Data cleansing

  • Articles
  • Data Science & IA

Introduction

When starting a new data science project, it is common to start discussing which algorithms and/or techniques would be good to use. Names or concepts such as Deep Learning, CatBoost, XGBoost, K-Means, Recommendation Algorithms start to be used as possible solutions to the problem posed.

However, what is not always known is that this is only the final part of the project, and the one that, on average, takes the least time. There is one step that is very relevant, that takes more time and that many Data Scientists do not enjoy: data cleansing.

Performing a data inspection and cleaning can make the difference between the success or failure of a project. The saying “garbage in, garbage out” is well known in the data science world: an algorithm, no matter how good it is, is trained on the incoming data, and will not be able to deliver good results if the data is not good.

It is estimated that data cleaning takes between 60% and 70% of the total time of a project[1] And it is understandable that it takes so much time: we must be sure that the data cleaning is well done, because it will feed the algorithms we use to solve the problem we have.

What does “cleaning the data” consist of? In a nutshell, it consists of reviewing and verifying that all the data we have (whether numbers, text or images) make sense. If the data is about height, are the numbers consistent, are they within an acceptable range, does someone appear to be 5m tall? If I am analyzing claims from Spanish-speaking stores, is it normal for text in another language to appear? If I am studying gestures in images of people, can images of animals appear?

It is important that the data you are working with is accurate, complete, of good quality, reliable, unbiased and valid.

Data cleansing process

Since every project is different, it is difficult to have a checklist that tells us what to do step by step.

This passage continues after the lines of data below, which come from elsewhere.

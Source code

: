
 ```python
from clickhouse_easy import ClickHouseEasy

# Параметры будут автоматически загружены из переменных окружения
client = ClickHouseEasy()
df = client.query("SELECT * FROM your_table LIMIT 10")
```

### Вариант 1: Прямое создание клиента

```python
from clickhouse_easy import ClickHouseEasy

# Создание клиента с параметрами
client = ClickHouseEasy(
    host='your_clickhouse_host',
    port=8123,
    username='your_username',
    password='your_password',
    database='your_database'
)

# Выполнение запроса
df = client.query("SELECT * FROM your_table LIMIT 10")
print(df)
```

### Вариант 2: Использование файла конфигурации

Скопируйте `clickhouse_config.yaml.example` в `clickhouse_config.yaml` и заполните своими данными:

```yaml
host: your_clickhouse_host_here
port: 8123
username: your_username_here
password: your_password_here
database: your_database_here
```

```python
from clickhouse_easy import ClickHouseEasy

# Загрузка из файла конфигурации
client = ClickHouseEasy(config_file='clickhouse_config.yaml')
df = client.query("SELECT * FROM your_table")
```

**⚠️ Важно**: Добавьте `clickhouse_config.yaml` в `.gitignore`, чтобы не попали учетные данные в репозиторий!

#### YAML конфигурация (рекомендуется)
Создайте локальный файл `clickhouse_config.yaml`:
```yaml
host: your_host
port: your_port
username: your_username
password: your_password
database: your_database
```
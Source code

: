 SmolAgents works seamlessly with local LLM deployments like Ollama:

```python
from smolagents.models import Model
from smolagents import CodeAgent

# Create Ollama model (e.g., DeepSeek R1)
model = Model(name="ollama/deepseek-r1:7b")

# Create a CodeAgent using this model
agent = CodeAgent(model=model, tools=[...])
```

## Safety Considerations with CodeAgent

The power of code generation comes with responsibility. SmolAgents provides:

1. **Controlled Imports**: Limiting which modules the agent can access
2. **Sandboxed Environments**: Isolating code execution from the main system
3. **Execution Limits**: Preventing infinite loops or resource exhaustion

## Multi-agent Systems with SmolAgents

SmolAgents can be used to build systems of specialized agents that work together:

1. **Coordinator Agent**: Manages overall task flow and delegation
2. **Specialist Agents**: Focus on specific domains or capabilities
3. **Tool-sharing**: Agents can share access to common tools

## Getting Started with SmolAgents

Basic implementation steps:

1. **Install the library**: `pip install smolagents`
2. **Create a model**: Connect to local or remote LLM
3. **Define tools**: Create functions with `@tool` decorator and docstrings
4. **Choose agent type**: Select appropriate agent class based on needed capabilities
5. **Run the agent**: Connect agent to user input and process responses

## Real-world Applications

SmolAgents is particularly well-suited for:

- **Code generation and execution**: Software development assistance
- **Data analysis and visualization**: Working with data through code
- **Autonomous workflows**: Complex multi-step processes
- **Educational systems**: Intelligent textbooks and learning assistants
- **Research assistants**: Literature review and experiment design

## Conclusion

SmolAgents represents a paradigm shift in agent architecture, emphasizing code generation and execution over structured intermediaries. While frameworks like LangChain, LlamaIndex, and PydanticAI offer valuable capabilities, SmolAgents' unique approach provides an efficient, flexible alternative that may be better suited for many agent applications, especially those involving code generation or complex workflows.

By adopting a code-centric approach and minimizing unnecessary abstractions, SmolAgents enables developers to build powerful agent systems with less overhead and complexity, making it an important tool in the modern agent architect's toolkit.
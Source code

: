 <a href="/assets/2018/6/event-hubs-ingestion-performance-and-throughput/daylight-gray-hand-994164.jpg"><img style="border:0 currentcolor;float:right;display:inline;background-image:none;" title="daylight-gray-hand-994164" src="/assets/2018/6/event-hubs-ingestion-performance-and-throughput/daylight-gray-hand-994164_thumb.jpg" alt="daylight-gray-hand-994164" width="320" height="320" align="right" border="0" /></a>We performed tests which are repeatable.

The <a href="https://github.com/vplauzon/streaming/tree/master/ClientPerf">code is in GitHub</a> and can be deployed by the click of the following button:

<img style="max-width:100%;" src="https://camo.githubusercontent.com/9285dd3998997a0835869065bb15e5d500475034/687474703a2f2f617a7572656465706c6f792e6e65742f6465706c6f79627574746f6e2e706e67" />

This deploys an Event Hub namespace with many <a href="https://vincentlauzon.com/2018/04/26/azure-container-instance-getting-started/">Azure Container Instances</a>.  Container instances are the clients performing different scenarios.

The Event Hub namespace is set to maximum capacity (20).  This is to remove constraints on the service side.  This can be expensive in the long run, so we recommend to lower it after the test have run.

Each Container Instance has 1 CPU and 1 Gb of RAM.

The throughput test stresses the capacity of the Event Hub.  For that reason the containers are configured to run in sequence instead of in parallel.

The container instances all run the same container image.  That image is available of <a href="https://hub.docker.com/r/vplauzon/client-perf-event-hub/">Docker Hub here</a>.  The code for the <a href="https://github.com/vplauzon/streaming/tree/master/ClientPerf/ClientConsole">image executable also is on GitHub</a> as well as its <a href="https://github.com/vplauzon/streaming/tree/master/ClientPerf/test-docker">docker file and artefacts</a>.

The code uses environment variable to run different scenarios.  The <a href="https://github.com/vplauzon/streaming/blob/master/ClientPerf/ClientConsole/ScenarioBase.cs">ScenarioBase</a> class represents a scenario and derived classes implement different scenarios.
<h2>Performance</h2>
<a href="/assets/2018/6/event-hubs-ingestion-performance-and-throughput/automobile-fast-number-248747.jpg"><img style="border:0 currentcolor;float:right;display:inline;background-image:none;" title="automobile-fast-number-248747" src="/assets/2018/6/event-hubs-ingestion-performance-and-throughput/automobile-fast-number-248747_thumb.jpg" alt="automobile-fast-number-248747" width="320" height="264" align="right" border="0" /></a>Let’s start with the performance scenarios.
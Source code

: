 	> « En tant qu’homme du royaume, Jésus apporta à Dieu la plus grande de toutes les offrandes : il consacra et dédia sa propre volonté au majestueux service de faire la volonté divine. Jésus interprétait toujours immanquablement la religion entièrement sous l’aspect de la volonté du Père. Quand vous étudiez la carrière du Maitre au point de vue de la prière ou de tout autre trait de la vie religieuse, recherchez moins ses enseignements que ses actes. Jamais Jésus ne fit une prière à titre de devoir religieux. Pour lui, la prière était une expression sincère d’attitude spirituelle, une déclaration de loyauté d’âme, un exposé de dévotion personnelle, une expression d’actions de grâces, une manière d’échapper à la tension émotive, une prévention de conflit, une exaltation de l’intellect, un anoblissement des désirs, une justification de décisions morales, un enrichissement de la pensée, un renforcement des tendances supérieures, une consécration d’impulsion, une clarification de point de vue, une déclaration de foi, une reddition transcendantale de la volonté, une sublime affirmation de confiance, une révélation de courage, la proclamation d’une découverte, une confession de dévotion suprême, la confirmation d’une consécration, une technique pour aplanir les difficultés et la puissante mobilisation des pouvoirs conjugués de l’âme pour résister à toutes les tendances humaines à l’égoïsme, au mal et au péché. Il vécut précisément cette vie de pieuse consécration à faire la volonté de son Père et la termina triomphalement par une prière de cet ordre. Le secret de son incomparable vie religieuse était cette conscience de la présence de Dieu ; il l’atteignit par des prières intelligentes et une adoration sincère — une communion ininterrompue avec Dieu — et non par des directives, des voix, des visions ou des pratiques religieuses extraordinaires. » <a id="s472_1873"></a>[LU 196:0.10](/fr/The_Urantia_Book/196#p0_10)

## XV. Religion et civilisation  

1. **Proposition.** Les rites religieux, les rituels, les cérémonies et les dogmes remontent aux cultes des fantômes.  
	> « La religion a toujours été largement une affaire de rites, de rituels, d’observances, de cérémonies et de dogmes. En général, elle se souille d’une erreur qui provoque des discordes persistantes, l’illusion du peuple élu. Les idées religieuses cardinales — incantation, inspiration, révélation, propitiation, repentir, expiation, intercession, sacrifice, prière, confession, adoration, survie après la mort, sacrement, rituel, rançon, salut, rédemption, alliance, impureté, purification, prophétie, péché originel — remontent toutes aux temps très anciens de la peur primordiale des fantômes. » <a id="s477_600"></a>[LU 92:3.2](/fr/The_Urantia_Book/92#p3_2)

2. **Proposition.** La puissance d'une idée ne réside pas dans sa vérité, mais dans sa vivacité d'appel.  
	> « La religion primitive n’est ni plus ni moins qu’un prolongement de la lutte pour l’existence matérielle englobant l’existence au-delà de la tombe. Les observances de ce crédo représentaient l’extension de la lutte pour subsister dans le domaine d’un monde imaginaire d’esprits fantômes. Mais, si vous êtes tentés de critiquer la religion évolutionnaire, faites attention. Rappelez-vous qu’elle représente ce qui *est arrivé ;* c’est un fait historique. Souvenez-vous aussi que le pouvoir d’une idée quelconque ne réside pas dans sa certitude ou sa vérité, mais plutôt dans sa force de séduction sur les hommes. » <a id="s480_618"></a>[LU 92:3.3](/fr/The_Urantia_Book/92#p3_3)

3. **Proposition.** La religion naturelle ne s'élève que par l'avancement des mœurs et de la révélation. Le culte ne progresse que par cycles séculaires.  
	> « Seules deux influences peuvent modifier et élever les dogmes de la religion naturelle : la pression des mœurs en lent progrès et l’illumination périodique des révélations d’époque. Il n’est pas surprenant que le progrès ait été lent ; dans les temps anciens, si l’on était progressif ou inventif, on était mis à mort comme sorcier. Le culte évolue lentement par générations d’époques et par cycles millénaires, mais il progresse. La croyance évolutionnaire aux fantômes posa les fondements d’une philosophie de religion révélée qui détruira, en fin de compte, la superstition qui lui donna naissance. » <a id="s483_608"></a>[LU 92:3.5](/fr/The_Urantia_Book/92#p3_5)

However, there are basic checks that are transversal to every project (note: from now on, numerical data and variables containing names are assumed).

  • Remove duplicates or irrelevant data: Having duplicate data is more common than you might think. This usually happens at the data collection stage. When you have several sources, you are looking to put the data together, which can result in having duplicates. Therefore, it is important that after collecting data, the table you are going to work with is reviewed to discard repeated rows. Irrelevant data is data that does not influence or impact the problem you are trying to solve. For example, if you are analyzing average income in Asian countries, and you have data from European countries, it is best to eliminate the latter. This will make the analysis faster and reduce the chances of errors.
  • Correcting structural errors: This happens when transferring data or merging different databases, and you notice strange nomenclature, typographical or grammatical errors. For example, “N/A” or “Not applicable” may appear, and should be standardized. Or maybe for a person, “Brain Food”, “Brainfood”, and “Brain-Food” are the same thing, but the computer sees 3 different names. All this has to be carefully analyzed to avoid errors.
  • Correcting outliers: This is perhaps one of the most common situations a Data Scientist encounters. An outlier is a value that “escapes” from the normal range of values of the variable being studied. In the example given above of height, a person who is 5m tall is clearly an outlier. Here we are presented with 2 options: we can either eliminate this number (this would imply eliminating the entire record), or change it to, for example, the average of the heights. What to do with the outlier will depend on the problem we are working on. One important thing: not all outliers are indeed outliers. One may be reviewing supermarket sales, and we see a sale that is out of line with the average. Immediately, one might think of deleting the record, but perhaps the right thing to do is to look at the context: did the sale occur in a special period (Christmas, New Year)? Does the supermarket sell to wholesalers as well? It is very important, before making any decision, to analyze well the problem and the context of the data.
  • Handling missing data: Another common situation a Data Scientist encounters. Missing data are those that are not in the tables we are working with. There are some options for dealing with missing data, such as, for example:
    • Delete all records that contain missing data in some field: this is a good option as long as the records to be deleted are minimal. If they are a significant percentage of the data (more than 15%, for example), it is better to consider another alternative.
    • Replace missing data with values based on other observations: There are several techniques for this (using knn or nearest neighbor algorithm, predicting missing data, etc.), the most common is to replace by the average (e.g., if someone’s height is missing, you can replace by the average of heights present in the data), or by the median (in case the average is biased by some values within the data).
  • Validation: Once you are done with the above steps (and any other project-specific steps), it is important to take the time, look at the data, and answer questions such as:
    • Does the data make sense?
    • Does the data allow me to find relationships that help solve the problem?
    • Do the data help to confirm or disprove the different hypotheses being put forward?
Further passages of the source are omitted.